Un racconto di Luisa Manfredini

Amore o punizione?

Un racconto di Luisa Manfredini

Era stato difficile strappare alla mamma il permesso di rientrare a mezzanotte, novella Cenerentola. Mamma e papà temevano il mondo fuori, gelosi di Camilla e dei suoi fratelli più piccoli mentre la più grande, Marta, era già sposata. C’erano sempre discussioni per gli accordi sulle uscite concesse a Camilla. La pratica religiosa era condizione assoluta: catechismo, adunanza, messa, benedizione, distribuzione del giornalino parrocchiale. «è tuo dovere!», questo il mantra per contrattare uscite e rientri. “Che palle!” pensava Camilla mentre sorrideva a denti stretti prima di uscire con i giornalini da distribuire.

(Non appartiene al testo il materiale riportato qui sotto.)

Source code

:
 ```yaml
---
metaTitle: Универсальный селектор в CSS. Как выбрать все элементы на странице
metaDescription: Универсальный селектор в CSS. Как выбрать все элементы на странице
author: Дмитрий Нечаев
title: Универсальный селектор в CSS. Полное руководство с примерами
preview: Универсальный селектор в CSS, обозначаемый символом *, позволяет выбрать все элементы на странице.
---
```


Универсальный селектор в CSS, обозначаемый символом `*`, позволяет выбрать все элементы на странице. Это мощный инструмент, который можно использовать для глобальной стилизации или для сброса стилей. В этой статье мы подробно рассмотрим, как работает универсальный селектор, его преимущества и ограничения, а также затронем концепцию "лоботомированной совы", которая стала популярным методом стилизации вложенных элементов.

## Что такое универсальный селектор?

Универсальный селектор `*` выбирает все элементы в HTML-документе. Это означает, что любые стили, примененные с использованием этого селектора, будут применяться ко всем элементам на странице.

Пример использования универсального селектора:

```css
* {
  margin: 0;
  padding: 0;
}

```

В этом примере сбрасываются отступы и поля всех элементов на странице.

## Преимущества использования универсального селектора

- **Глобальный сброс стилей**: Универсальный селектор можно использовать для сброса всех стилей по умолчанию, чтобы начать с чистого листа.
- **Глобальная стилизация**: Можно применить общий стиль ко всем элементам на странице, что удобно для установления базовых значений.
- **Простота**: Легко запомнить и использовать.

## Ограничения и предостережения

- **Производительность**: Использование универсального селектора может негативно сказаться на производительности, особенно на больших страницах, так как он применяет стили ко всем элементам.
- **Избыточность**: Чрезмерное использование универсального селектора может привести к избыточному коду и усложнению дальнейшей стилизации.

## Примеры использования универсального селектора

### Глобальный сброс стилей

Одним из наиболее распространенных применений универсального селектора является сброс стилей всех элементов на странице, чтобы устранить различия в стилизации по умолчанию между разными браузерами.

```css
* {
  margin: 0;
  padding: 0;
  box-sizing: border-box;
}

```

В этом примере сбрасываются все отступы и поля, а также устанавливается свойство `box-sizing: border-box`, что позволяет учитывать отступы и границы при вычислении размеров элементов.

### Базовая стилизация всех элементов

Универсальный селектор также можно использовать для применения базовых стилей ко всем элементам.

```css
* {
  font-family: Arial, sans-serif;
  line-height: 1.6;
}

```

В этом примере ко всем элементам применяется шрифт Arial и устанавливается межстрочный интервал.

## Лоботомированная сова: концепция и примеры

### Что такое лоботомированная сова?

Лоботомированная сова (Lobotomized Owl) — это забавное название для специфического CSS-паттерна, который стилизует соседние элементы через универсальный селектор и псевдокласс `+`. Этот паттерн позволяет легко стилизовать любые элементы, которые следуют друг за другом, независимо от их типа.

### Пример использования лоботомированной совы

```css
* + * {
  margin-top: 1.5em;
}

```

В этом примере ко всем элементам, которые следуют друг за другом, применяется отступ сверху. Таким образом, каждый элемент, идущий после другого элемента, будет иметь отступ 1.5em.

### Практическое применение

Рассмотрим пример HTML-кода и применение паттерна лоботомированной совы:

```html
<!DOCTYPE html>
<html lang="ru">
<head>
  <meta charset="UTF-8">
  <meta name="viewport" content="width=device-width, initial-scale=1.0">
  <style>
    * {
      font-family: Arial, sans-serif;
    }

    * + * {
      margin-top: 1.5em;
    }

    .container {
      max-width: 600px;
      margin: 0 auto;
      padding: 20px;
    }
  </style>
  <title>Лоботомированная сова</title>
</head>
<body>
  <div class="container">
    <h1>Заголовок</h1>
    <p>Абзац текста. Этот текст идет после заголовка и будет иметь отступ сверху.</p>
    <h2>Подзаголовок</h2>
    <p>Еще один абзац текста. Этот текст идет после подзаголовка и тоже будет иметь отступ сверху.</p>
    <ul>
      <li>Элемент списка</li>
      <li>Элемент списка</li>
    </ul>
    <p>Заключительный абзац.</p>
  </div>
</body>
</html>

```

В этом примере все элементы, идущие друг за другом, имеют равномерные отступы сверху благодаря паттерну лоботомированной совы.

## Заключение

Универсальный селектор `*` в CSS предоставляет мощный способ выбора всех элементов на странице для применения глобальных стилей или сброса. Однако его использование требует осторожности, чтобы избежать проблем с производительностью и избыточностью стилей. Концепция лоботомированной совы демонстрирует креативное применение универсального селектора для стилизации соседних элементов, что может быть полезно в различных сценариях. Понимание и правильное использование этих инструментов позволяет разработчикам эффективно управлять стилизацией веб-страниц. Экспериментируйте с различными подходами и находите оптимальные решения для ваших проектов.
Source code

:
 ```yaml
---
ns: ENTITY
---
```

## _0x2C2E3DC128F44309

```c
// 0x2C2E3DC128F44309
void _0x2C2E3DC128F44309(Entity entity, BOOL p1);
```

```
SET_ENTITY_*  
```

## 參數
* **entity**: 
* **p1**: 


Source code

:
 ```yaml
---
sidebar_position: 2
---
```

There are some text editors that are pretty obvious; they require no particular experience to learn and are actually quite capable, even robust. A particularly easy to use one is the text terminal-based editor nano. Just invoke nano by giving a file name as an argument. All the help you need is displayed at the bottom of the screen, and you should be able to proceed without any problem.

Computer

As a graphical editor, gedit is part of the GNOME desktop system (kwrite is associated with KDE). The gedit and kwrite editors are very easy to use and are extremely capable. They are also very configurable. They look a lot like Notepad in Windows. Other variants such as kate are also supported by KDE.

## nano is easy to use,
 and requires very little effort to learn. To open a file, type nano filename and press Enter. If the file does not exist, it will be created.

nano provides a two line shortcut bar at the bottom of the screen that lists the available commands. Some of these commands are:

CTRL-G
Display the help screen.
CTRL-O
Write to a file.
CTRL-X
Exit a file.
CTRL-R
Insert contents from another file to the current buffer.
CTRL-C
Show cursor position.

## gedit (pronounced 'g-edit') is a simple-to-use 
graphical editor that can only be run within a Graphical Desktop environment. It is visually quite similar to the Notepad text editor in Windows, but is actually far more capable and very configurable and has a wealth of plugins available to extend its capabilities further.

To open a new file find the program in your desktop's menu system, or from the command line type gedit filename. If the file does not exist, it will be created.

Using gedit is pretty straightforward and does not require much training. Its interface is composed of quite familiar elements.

La scuola, altro compito da svolgere senza mai la gratificazione di un «Brava» (lei lo era), perché «Come papà fa il suo dovere lavorando, tu studiando devi fare il tuo”.

La vacanza estiva, desiderata più di ogni altra cosa, rappresentava la libertà. Quella sera era rimasta in spiaggia con gli amici. “Chissà cosa mi diranno”, non si era accorta che fosse così tardi. Correva verso la casa delle vacanze, il cuore martellava nel petto. “Spero che dormano!”

No: dietro la porta i loro volti severi e cupi nel buio della notte e quelle parole della mamma: «Chissà cosa hai fatto. Spudorata, che esempio dai ai tuoi fratelli…?» Il padre taceva, severo. Quelle parole e la mancanza di fiducia risultarono insopportabili per Camilla. Dopo aver finto di andare a letto, uscì di nascosto nella notte. Dormì in stazione e salì sul primo treno del mattino, fece ritorno alla casa di città, vuota. Non aveva le chiavi, quindi scavalcò il cancello e rimase nel giardino già pentita per la sua fuga, sola nel caldo cittadino.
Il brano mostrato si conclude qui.